■知的生産の技術は格闘して獲得するもの
1 800頁の本をどう読むか
体系化の勉強の際に、『民法の体系』をご紹介したのですが、もっと方法の説明が必要だったようです。800頁もある本ですから、読み方に気をつけなかったら、試験を受ける人たちのように、多大な時間をかけて読まなくてはなりません。それとは別の勉強です。
言いたかったのは、体系化の練習が不可欠だということでした。この分量を勉強するよりも、他の勉強をした方が効率的だと言われると、そうだろうと思います。法律をある程度わかる人なら、問題ないのですが、全く知らないという人には、たしかに無理でしょう。
現在、こういう体系化の勉強になる本を使って、そのエッセンスをまとめています。民法だけというわけにも行きませんし、他との関連が問題です。説明をどうするかもあります。しかし自分で体系の勉強をするなら、もっと省力化できるはずです。
2 本当に必要なところはわずか
自分でエッセンスを確認するだけなら、そう苦労はないと思います。線を引き、項目を確認し、知らない用語の定義をチェックすれば十分でしょう。その結果をノートにまとめていけば、ああ、民法の体系というのは、こんなものなのかとわかります。
これは業務マニュアルなどを作成するリーダーにとっては、勉強になることです。ノートに取ると言っても、何百頁になるはずもなくて、項目だけの骨組みがわかれば十分ですから、十数ページか数十ページで済むでしょう。理解するために本文があります。
理解すると言っても、関係のない用語や項目など、体系化のトレーニングには不要です。たとえば2章「権利主体論」は100頁以上ありますが、38頁から64頁は飛ばし読みで十分ですし、中心的な自然人の項目は40頁足らず、それも詳細不要な項目が多々あります。
3 格闘して知的生産の技術を獲得
もしかしたら、最初からコンパクトに書かれている本のほうが、理解しやすいのかもしれません。入門書としてなら、それは間違いないでしょう。しかし、業務マニュアルを作るときに使えるようにとなったら、専門家の書いた最低限のボリュームの本が安心です。
標準的な基本書を読むために、入門書を読むのは役に立ちますし、いい入門書の中には、それ自体に価値のある本もあります。とはいえ、大学生が講義で使うレベルの基本書なら、読めなくはありません。あとは法律との相性の問題となるでしょう。

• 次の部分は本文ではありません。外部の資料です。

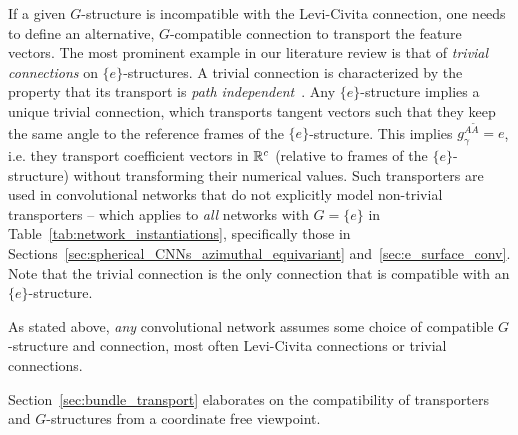 If a given $G$-structure is incompatible with the Levi-Civita connection, one needs to define an alternative, $G$-compatible connection to transport the feature vectors.
The most prominent example in our literature review is that of \emph{trivial connections} on $\{e\}$-structures.
A trivial connection is characterized by the property that its transport is \emph{path independent}~\cite{craneTrivialConnectionsDiscrete2010}.
Any $\{e\}$-structure implies a unique trivial connection, which transports tangent vectors such that they keep the same angle to the reference frames of the $\{e\}$-structure.
This implies $g_\gamma^{A\widetilde{A}} = e$, i.e. they transport coefficient vectors in $\mathbb{R}^c$ (relative to frames of the $\{e\}$-structure) without transforming their numerical values.
Such transporters are used in convolutional networks that do not explicitly model non-trivial transporters -- which applies to \emph{all} networks with $G=\{e\}$ in Table~\ref{tab:network_instantiations}, specifically those in Sections~\ref{sec:spherical_CNNs_azimuthal_equivariant} and~\ref{sec:e_surface_conv}.
Note that the trivial connection is the only connection that is compatible with an $\{e\}$-structure.

As stated above, \emph{any} convolutional network assumes some choice of compatible $G$-structure and connection,
most often Levi-Civita connections or trivial connections.

Section~\ref{sec:bundle_transport} elaborates on the compatibility of transporters and $G$-structures from a coordinate free viewpoint.
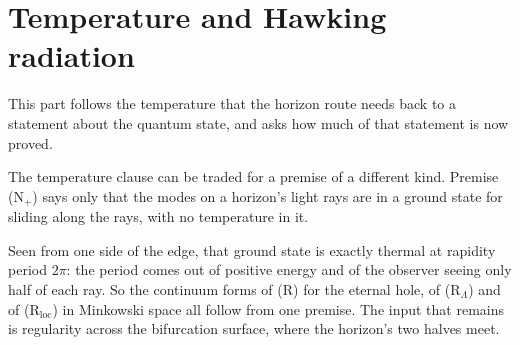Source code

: \documentclass[11pt]{article}
\theoremstyle{definition}
\theoremstyle{plain}
\begin{document}
\section{Temperature and Hawking radiation}

This part follows the temperature that the horizon route needs back to a statement about the quantum state, and asks how much of that statement is now proved.

The temperature clause can be traded for a premise of a different kind. Premise (N$_{+}$) says only that the modes on a horizon's light rays are in a ground state for sliding along the rays, with no temperature in it.

Seen from one side of the edge, that ground state is exactly thermal at rapidity period $2\pi$: the period comes out of positive energy and of the observer seeing only half of each ray. So the continuum forms of (R) for the eternal hole, of (R$_{\Lambda}$) and of (R$_{\mathrm{loc}}$) in Minkowski space all follow from one premise. The input that remains is regularity across the bifurcation surface, where the horizon's two halves meet.
\end{document}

アメリカの大学などで、次の講義までに多数の本を読んでくるように言われることがあると、そんな話を聞くことがありました。目的に沿って、膨大な量の本を読まなくてはいけなくなります。どうしたらよいのか、格闘すること自体が、勉強なのかもしれません。
知的生産の技術が必要になるというのは、自分で勉強し、格闘してみて、こんなに膨大なもの、難解なものを、どうやって理解したらよいか、考えるべきだということです。必要なもの、関心のある領域で、こうしたスキルを身につけることが大切だと思います。